• _Problem description_: Check every line below for the word "spectrum" and copy each one that has it.

+++++

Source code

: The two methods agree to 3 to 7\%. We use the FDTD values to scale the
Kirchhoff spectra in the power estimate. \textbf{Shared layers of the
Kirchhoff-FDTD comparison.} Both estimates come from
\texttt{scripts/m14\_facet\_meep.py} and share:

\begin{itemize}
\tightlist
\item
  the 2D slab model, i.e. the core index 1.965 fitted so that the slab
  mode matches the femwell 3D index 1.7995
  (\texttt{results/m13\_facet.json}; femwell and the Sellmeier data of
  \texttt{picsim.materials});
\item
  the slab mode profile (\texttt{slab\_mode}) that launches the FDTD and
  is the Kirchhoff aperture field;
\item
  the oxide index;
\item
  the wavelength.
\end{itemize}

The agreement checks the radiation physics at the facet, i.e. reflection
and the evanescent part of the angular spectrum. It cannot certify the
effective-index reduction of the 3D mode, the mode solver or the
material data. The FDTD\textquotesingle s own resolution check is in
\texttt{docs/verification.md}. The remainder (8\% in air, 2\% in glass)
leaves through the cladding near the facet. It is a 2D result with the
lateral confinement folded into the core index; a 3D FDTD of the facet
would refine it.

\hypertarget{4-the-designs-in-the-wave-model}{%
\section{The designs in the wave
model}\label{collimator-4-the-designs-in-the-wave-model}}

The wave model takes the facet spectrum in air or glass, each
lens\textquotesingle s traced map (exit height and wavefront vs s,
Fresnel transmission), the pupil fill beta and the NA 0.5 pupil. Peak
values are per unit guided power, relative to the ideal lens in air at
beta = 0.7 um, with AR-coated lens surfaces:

+++++

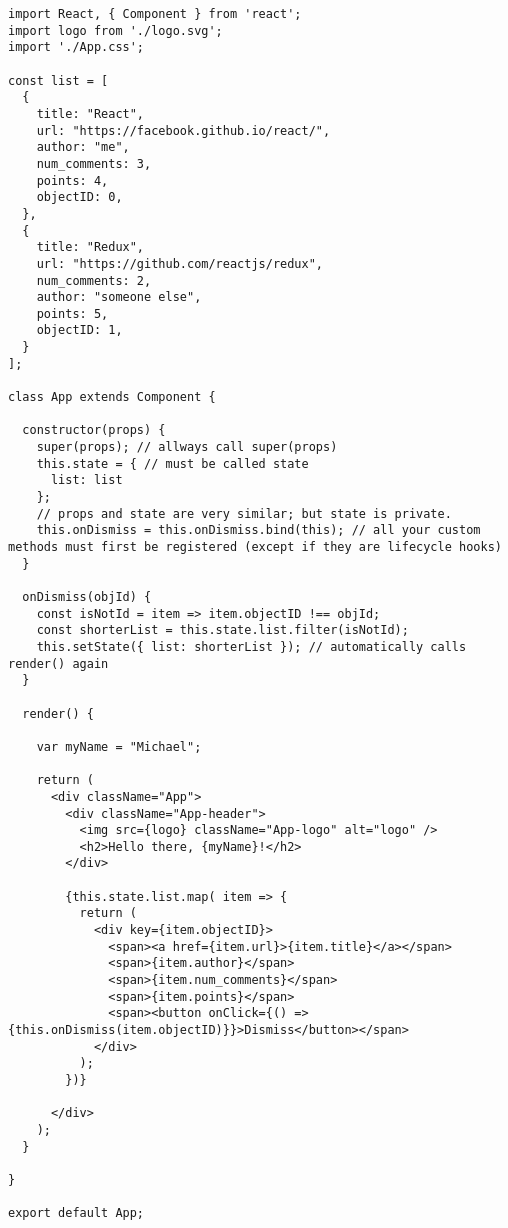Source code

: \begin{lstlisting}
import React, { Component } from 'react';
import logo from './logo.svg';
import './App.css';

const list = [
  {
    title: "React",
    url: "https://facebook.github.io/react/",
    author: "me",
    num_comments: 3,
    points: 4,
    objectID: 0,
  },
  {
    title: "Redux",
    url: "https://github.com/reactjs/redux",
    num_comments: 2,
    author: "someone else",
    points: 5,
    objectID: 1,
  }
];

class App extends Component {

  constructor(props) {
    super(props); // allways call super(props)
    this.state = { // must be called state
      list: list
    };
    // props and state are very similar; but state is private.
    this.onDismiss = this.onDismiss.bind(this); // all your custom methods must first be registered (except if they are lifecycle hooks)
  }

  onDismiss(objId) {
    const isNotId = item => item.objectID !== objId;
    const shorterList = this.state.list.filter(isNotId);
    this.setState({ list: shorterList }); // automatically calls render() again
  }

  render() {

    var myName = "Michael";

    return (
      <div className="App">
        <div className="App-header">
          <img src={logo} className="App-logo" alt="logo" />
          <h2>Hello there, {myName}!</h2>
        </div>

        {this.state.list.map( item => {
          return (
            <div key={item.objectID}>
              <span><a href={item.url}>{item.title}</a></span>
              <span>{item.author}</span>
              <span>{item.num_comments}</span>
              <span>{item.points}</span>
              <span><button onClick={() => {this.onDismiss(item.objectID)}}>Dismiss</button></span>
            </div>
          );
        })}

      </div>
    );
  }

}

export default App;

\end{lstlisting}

+++++

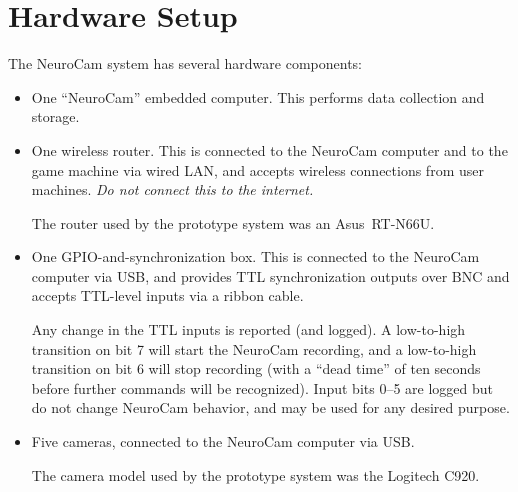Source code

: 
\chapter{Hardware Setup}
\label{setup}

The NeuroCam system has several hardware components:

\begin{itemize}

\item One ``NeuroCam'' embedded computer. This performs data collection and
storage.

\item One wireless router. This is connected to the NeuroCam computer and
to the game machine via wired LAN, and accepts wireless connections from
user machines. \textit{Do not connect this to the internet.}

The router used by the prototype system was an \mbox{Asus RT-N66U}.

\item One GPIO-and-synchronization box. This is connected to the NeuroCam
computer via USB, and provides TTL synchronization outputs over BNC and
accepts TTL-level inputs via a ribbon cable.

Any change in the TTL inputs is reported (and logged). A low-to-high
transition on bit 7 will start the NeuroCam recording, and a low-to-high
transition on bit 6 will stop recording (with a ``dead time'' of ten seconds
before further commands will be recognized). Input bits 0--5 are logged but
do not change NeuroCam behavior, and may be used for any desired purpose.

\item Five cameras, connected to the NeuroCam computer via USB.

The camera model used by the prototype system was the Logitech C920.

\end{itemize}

+++++

• _Exercise answer_:
and the evanescent part of the angular spectrum. It cannot certify the
The wave model takes the facet spectrum in air or glass, each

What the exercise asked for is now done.